:: Problem ::
Copy every line from the records below that holds the word "start".

(Excerpted records begins)

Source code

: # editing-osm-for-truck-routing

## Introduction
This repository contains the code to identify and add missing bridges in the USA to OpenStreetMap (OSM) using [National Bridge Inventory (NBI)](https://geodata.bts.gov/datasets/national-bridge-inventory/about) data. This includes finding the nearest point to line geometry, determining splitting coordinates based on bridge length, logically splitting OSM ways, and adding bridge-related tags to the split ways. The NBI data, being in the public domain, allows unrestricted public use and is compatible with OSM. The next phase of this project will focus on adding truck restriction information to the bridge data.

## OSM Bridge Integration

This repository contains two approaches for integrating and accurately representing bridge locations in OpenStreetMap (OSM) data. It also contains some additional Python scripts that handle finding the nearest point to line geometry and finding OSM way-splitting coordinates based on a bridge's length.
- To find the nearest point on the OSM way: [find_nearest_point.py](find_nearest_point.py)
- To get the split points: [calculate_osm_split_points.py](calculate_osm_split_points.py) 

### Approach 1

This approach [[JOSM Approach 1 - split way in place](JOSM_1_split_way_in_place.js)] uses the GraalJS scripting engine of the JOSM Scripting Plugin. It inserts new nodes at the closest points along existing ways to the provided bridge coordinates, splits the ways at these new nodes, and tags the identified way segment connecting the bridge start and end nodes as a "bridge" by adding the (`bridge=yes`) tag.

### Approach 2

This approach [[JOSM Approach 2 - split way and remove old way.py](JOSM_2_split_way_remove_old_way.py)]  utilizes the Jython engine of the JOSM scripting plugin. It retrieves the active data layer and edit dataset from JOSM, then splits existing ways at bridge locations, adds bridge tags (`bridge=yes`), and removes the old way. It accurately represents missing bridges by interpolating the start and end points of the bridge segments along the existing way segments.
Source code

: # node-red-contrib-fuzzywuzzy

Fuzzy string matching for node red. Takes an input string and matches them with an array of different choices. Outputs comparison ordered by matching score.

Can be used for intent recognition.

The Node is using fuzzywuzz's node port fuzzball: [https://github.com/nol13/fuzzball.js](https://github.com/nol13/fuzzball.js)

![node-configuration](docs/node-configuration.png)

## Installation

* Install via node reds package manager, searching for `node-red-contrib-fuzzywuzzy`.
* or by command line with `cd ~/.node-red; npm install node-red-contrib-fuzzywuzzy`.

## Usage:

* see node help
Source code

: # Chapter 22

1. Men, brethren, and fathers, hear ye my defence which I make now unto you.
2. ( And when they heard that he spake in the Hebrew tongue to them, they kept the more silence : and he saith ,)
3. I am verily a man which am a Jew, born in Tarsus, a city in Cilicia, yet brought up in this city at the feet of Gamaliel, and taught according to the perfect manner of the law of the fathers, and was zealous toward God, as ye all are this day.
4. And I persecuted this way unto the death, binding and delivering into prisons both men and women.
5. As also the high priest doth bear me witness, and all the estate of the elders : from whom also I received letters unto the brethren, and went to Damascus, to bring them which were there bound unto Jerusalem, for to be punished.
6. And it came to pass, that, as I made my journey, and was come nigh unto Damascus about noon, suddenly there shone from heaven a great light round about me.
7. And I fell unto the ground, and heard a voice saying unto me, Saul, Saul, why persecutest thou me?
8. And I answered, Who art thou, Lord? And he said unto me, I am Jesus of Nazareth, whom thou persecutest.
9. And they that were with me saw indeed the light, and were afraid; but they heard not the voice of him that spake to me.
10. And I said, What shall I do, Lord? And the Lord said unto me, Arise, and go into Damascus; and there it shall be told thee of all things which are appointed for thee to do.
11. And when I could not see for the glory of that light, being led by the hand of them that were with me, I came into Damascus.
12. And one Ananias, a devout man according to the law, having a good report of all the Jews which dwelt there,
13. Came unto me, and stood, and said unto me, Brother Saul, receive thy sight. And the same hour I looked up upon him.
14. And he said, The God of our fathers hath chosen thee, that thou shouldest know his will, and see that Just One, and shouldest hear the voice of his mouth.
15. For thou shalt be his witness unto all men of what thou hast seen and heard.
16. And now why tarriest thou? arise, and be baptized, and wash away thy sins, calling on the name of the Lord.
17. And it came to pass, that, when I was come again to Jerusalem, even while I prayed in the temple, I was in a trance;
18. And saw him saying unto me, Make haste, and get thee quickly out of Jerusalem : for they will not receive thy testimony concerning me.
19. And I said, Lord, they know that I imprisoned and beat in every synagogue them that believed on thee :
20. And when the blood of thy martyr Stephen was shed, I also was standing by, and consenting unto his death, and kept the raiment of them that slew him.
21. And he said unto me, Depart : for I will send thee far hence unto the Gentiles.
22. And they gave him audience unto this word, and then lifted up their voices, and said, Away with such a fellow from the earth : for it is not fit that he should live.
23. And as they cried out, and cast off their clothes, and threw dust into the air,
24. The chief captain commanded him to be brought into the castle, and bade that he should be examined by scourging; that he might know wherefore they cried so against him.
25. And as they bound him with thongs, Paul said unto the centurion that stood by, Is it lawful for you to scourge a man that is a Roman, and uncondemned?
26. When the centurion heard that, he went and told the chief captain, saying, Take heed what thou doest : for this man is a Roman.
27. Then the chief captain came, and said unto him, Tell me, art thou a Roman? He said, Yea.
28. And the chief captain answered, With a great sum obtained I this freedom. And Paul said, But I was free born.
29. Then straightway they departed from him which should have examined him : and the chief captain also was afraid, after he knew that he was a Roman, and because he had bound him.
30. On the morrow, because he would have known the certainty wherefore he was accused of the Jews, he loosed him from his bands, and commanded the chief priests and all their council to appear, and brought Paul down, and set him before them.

(Excerpted records ends)

:: Written reply ::
This approach [[JOSM Approach 1 - split way in place](JOSM_1_split_way_in_place.js)] uses the GraalJS scripting engine of the JOSM Scripting Plugin. It inserts new nodes at the closest points along existing ways to the provided bridge coordinates, splits the ways at these new nodes, and tags the identified way segment connecting the bridge start and end nodes as a "bridge" by adding the (`bridge=yes`) tag.
This approach [[JOSM Approach 2 - split way and remove old way.py](JOSM_2_split_way_remove_old_way.py)]  utilizes the Jython engine of the JOSM scripting plugin. It retrieves the active data layer and edit dataset from JOSM, then splits existing ways at bridge locations, adds bridge tags (`bridge=yes`), and removes the old way. It accurately represents missing bridges by interpolating the start and end points of the bridge segments along the existing way segments.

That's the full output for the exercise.